Form the extra raw cookie dough into a ball and freeze. Then, simply grate the frozen dough with a box grater over muffins, coffee cakes, cobblers, or other sweet treats.
Here's another idea: Instead of freezing the dough, try baking the leftover dough strips then crushing them up to use as a crunchy topping for ice cream sundaes.
SourceThe Martha Stewart Show
Sachets of aromatic herbs, such as the classic bouquet garni of thyme, parsley, and bay leaves, add flavor to simmering soups, stews, stocks, and braises. But fishing these cheesecloth bundles out of the pot can be difficult. The next time you use one of the herb packets, tie a length of butcher's twine to the sachet, and then tie the loose end to one of the pot's handles. (Be sure the twine stays clear of the burner.) When the time comes, the bouquet garni will be easy to retrieve and remove.

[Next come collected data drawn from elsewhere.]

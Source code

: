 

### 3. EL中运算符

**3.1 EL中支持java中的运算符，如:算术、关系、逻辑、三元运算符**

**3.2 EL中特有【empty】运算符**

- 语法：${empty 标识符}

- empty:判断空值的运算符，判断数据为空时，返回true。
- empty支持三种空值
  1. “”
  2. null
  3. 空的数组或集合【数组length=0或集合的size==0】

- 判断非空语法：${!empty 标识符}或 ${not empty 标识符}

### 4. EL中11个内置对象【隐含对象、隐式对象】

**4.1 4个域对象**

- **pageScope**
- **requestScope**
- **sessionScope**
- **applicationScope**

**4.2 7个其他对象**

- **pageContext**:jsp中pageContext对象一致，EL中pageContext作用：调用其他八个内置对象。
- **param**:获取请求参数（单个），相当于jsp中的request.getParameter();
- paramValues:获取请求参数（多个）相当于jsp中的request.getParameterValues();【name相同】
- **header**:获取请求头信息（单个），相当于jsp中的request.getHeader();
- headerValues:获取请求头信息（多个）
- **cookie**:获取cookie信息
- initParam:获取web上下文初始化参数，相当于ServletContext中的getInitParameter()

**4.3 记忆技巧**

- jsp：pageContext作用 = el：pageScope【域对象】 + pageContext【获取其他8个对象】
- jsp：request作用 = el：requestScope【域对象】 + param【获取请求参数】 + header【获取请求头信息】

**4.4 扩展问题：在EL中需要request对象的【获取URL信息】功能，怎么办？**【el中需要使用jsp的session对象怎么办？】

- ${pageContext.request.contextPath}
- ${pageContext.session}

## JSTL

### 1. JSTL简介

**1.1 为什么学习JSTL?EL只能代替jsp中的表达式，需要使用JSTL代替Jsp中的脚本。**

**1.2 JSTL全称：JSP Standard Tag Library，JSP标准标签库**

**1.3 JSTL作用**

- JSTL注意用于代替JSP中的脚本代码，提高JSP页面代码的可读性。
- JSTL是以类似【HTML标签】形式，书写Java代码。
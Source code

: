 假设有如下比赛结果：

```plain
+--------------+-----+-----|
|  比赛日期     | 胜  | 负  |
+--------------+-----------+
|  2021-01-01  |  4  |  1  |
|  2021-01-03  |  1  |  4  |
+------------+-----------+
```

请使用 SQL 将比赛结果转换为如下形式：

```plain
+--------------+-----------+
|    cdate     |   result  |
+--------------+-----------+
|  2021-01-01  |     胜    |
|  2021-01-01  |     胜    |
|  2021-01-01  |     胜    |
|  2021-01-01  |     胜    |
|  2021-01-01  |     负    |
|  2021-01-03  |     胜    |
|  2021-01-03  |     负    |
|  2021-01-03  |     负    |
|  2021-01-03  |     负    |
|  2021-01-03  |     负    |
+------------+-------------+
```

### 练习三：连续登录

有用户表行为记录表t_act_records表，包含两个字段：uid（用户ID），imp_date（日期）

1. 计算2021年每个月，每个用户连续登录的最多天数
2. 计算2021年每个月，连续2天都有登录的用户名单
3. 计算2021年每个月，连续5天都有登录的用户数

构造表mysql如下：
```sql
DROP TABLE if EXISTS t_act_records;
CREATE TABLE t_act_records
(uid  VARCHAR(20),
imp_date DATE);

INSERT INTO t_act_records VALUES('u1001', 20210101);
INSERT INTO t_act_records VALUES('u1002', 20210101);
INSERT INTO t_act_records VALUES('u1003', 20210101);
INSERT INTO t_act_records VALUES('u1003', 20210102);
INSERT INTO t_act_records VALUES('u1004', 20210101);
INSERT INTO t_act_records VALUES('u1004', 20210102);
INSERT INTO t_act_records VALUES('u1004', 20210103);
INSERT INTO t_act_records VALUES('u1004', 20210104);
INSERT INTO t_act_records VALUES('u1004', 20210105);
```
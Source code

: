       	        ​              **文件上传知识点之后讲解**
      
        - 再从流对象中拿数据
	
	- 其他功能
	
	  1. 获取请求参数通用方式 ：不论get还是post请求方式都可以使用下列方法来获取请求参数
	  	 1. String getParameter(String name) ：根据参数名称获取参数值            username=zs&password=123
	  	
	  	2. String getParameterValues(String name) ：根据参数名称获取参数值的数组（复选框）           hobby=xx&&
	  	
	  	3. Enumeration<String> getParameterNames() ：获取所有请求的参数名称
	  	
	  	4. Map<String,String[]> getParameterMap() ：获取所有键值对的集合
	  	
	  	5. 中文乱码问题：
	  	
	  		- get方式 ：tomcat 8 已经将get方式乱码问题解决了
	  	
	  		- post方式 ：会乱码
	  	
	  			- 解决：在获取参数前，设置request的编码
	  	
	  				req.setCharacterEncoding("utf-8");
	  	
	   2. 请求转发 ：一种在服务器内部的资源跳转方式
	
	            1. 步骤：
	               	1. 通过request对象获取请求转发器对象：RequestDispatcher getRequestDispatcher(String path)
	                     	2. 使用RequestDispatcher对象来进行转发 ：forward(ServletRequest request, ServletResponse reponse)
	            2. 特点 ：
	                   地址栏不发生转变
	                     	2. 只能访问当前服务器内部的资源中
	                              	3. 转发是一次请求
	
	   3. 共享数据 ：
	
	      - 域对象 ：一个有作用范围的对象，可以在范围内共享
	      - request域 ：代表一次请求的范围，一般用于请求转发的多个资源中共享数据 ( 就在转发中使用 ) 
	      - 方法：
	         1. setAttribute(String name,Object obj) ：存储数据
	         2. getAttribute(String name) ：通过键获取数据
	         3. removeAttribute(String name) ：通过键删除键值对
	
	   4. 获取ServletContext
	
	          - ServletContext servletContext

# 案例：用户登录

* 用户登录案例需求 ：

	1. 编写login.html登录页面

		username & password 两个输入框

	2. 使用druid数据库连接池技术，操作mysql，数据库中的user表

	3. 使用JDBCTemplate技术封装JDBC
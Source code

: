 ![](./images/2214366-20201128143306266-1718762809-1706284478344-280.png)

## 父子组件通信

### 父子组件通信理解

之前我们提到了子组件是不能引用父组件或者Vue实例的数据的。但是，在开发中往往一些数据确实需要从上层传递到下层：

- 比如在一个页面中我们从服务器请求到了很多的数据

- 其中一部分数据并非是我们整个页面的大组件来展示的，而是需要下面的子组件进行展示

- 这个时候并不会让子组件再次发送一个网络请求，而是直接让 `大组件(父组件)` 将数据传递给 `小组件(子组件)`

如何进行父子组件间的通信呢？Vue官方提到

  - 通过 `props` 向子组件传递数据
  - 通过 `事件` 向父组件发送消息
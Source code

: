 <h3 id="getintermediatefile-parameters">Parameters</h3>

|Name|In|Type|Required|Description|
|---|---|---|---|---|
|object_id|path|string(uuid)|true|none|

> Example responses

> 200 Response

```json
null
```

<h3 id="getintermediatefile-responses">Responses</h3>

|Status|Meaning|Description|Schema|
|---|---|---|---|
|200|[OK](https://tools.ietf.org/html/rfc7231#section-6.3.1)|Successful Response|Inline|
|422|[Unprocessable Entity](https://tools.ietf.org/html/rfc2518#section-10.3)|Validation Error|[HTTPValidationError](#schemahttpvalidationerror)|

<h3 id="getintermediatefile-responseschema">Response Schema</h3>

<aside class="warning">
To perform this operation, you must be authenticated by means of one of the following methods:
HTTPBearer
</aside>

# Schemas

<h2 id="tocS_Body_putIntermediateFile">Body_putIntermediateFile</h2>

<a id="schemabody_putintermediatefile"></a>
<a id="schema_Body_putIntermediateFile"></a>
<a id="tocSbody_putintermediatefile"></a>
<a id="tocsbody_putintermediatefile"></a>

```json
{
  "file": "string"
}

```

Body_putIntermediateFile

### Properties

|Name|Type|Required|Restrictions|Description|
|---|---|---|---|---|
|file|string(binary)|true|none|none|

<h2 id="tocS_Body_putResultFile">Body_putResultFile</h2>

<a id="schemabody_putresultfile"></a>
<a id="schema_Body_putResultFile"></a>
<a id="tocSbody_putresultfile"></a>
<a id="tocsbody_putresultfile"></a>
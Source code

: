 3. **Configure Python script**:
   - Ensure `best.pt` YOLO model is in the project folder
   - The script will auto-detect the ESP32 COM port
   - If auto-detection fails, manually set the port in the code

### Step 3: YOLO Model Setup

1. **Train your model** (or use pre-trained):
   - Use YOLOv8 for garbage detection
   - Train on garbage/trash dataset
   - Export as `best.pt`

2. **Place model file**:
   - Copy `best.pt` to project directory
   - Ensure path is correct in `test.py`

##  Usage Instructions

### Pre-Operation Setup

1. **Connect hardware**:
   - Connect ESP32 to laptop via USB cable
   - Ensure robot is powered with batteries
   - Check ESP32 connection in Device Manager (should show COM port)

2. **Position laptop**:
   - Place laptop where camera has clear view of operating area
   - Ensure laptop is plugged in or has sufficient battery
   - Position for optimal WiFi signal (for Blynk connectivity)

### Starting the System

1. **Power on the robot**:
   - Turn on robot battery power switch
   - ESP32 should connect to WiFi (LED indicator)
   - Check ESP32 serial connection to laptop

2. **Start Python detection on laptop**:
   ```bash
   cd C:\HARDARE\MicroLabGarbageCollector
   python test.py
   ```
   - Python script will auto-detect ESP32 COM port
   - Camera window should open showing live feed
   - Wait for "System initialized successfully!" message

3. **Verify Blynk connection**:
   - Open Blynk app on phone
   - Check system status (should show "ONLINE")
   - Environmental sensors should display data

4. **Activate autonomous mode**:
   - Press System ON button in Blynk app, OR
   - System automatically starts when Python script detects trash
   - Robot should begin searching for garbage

SourceMartha Stewart Living, March 2009
Whether you're hiking in the hills or to the office, this mix makes a delicious and convenient seasonal snack. Bursting with contrasting textures and flavors -- salty pumpkin seeds, spicy ginger, crunchy almonds, chewy cranberries, rich coconut -- the blend will dazzle your taste buds. It makes a great gift, too.
SourceMartha Stewart Living, October 2009
For fluffier mashed potatoes, try this: After boiling and draining the spuds, return them to the pot. Stir over low heat for several minutes, until all the moisture has evaporated, and then mash as usual.
SourceMartha Stewart Living, November 2007
Some holiday parties require every serving dish you own -- and then some. Improvise a bread basket with a large rectangular cloth napkin or dish towel, preferably starched linen (the stiffer the fabric, the better it will hold its shape). Lay the fabric horizontally on a table. Fold the longer side up, slightly more than halfway. Fold the top half down in the same way, so the two edges overlap by an inch. Turn it over, and fold the shorter sides in to meet. For extra security, pin in place. Flip over again, and place rolls or a sliced loaf into the opening.